Segment Open
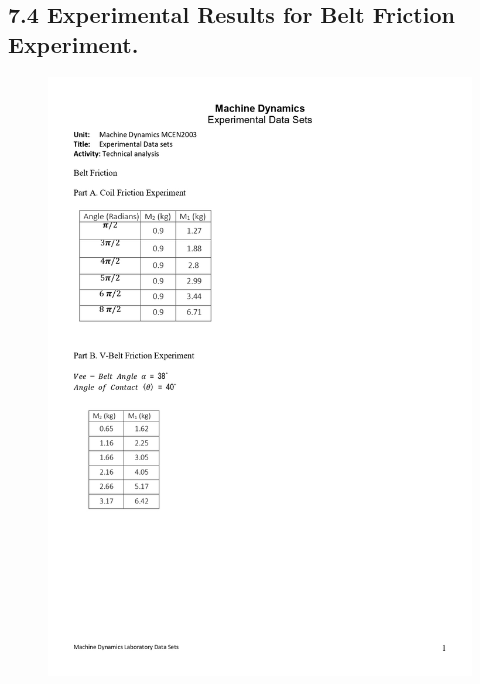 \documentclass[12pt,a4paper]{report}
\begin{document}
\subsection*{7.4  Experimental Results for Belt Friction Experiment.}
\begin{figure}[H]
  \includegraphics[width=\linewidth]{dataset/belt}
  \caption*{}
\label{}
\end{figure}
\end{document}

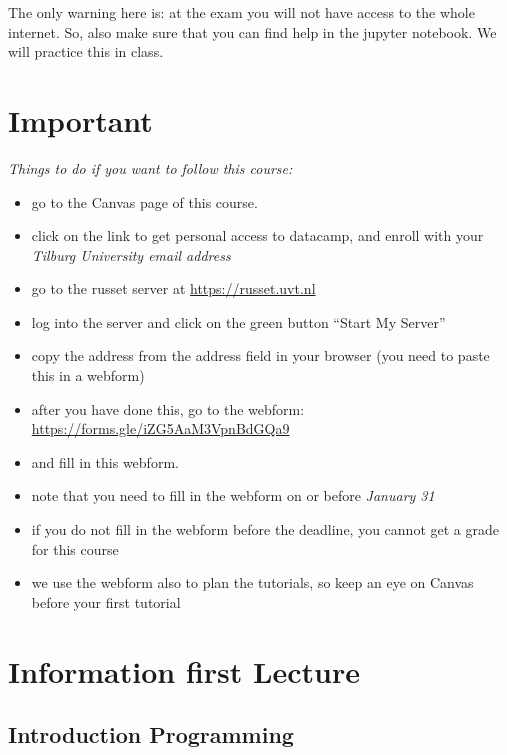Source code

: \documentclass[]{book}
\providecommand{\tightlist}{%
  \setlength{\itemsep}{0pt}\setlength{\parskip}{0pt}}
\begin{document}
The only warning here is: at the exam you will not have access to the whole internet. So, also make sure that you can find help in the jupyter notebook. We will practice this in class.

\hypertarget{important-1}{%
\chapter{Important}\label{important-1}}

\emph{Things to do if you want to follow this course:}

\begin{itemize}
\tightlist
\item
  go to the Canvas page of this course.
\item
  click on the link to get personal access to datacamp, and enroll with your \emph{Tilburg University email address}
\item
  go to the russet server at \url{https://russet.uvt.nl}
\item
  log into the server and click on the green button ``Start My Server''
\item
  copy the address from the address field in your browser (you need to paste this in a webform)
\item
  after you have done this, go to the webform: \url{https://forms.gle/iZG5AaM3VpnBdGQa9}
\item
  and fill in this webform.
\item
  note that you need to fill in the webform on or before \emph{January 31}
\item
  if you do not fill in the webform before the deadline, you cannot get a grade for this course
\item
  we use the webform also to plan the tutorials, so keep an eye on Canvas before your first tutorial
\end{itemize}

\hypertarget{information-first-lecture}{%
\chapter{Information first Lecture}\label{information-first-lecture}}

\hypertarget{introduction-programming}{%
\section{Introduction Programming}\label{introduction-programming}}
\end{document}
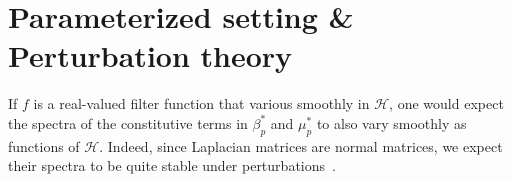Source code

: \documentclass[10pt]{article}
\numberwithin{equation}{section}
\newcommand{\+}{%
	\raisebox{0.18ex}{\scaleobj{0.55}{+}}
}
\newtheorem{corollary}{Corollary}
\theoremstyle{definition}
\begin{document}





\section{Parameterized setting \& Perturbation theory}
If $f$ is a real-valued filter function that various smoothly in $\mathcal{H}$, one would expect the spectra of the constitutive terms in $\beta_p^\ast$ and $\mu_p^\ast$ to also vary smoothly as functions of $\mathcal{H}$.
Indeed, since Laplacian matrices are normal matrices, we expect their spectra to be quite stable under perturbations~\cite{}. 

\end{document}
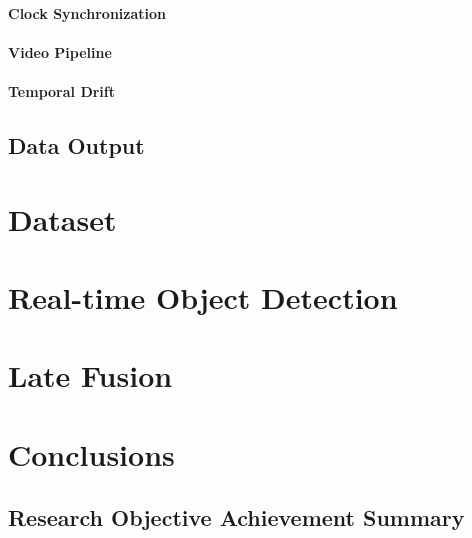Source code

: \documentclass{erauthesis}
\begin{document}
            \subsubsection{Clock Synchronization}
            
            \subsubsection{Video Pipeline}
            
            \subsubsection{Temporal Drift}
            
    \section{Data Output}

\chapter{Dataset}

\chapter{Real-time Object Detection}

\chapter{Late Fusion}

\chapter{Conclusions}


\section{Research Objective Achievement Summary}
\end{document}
Segment Closed
Segment Open
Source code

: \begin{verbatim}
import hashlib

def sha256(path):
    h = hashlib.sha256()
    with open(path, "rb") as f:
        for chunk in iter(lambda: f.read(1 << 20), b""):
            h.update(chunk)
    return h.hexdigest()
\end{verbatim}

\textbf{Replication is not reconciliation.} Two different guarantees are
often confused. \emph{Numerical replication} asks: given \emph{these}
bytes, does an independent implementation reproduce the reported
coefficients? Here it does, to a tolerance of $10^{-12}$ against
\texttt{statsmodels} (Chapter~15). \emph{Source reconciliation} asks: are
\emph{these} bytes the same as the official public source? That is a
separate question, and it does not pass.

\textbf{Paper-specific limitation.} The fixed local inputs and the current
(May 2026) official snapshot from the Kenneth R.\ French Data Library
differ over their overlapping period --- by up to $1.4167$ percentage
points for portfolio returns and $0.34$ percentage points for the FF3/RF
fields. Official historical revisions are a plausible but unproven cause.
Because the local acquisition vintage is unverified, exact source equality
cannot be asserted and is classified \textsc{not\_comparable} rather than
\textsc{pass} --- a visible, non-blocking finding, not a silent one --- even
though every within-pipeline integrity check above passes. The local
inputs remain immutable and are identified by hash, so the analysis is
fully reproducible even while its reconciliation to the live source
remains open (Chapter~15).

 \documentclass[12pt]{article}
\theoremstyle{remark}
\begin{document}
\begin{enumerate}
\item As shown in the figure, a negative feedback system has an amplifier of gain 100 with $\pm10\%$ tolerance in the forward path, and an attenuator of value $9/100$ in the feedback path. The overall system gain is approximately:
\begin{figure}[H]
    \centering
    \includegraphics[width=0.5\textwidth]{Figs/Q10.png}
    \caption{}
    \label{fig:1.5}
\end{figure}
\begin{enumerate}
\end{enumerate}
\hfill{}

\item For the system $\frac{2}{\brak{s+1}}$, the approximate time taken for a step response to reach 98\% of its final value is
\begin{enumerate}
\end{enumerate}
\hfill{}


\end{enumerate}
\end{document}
Segment Closed
[TASK ITEM]: Looking over the records, find each line with the word "https" and copy it.

[TASK OUTPUT]:
  go to the russet server at \url{https://russet.uvt.nl}
  after you have done this, go to the webform: \url{https://forms.gle/iZG5AaM3VpnBdGQa9}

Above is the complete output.